As Pressfield says so eloquently, resistance can be very nasty and it never goes away. It doesn’t care how much it hurts our dreams or confidence in pursuit of its goal. The more we try to create great stuff and expand our limits, the more it rises against us. The ‘war of art’ is about the fierce persistence to push through anyway.
I’m sorry if that’s a bit of a downer! The point of saying it is this. If you experience resistance without knowing what it is, you’re likely to buy into it and go down its path. But if you have that awareness, you can say, ‘Oh, there’s that resistance again’, and choose not to invest in it.
Actually it’s not quite that simple, because sometimes you’re sending yourself a message that you genuinely don’t want to do a thing. Developing the intuition to tell the difference is a project of years.
But in the meantime, if you find your internal talk is attacking your self-worth and stopping you in your tracks, you can protect yourself by putting it in perspective.

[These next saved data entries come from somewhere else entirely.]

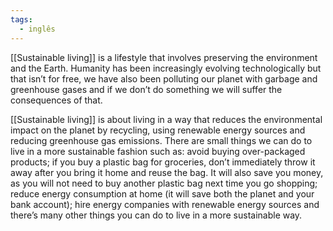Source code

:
 ```yaml
---
tags:
  - inglês
---
```

[[Sustainable living]] is a lifestyle that involves preserving the environment and the Earth. Humanity has been increasingly evolving technologically but that isn’t for free, we have also been polluting our planet with garbage and greenhouse gases and if we don’t do something we will suffer the consequences of that.

[[Sustainable living]] is about living in a way that reduces the environmental impact on the planet by recycling, using renewable energy sources and reducing greenhouse gas emissions. There are small things we can do to live in a more sustainable fashion such as: avoid buying over-packaged products; if you buy a plastic bag for groceries, don’t immediately throw it away after you bring it home and reuse the bag. It will also save you money, as you will not need to buy another plastic bag next time you go shopping; reduce energy consumption at home (it will save both the planet and your bank account); hire energy companies with renewable energy sources and there’s many other things you can do to live in a more sustainable way.
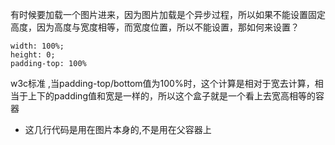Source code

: 有时候要加载一个图片进来，因为图片加载是个异步过程，所以如果不能设置固定高度，因为高度与宽度相等，而宽度位置，所以不能设置，那如何来设置？
```
width: 100%;
height: 0;
padding-top: 100%
```
w3c标准 ,当padding-top/bottom值为100%时，这个计算是相对于宽去计算，相当于上下的padding值和宽是一样的，所以这个盒子就是一个看上去宽高相等的容器

* 这几行代码是用在图片本身的,不是用在父容器上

Find a group – then find another
It’s really helpful to find a collection of people who’ll support you as you try to move forward. In person, ideally – not just online, though that’s useful too.
You want people who you have something in common with, who are in the neighbourhood of the same sort of questions as you, who are kind and open-hearted. You can share your problems in confidence and cheer each other on.
I was lucky to find a group like that at the time I needed it. It helped me a lot. It’s just wound up, having reached a natural end.
But, with that hindsight again, I made a mistake with it. I felt safe, and I stopped there.
My suggestion is that you’re looking for a group to get you to the next level of adventure, where you can open out further.
Maybe you need to heal or integrate stuff, which means a period in recovery mode with low activity and lots of support. But you’re doing that so that you’ll be able to stretch again.
Each group has its own nature. Some will be for you for a long time, and some for a short time. Some you’ll engage with deeply; others might just be a source of skills or contacts. The people you meet along the way, likewise. Hopefully you’ll form lasting friendships, as I did.
Do always engage honestly, and make sure your energy can sustain real interactions that will help others as well as yourself.
Wrapping up
If you’re in the early stages of exploring your self and your contribution – or spiralling round to look at it again from a more experienced perspective – you’ve got enough soul-searching to do and hurdles to jump.
If you can get through parts of the learning journey quickly and put yourself in a stronger position, you’ll be better for it. And the rest of us can benefit from your gifts all the sooner, and see you happier doing it.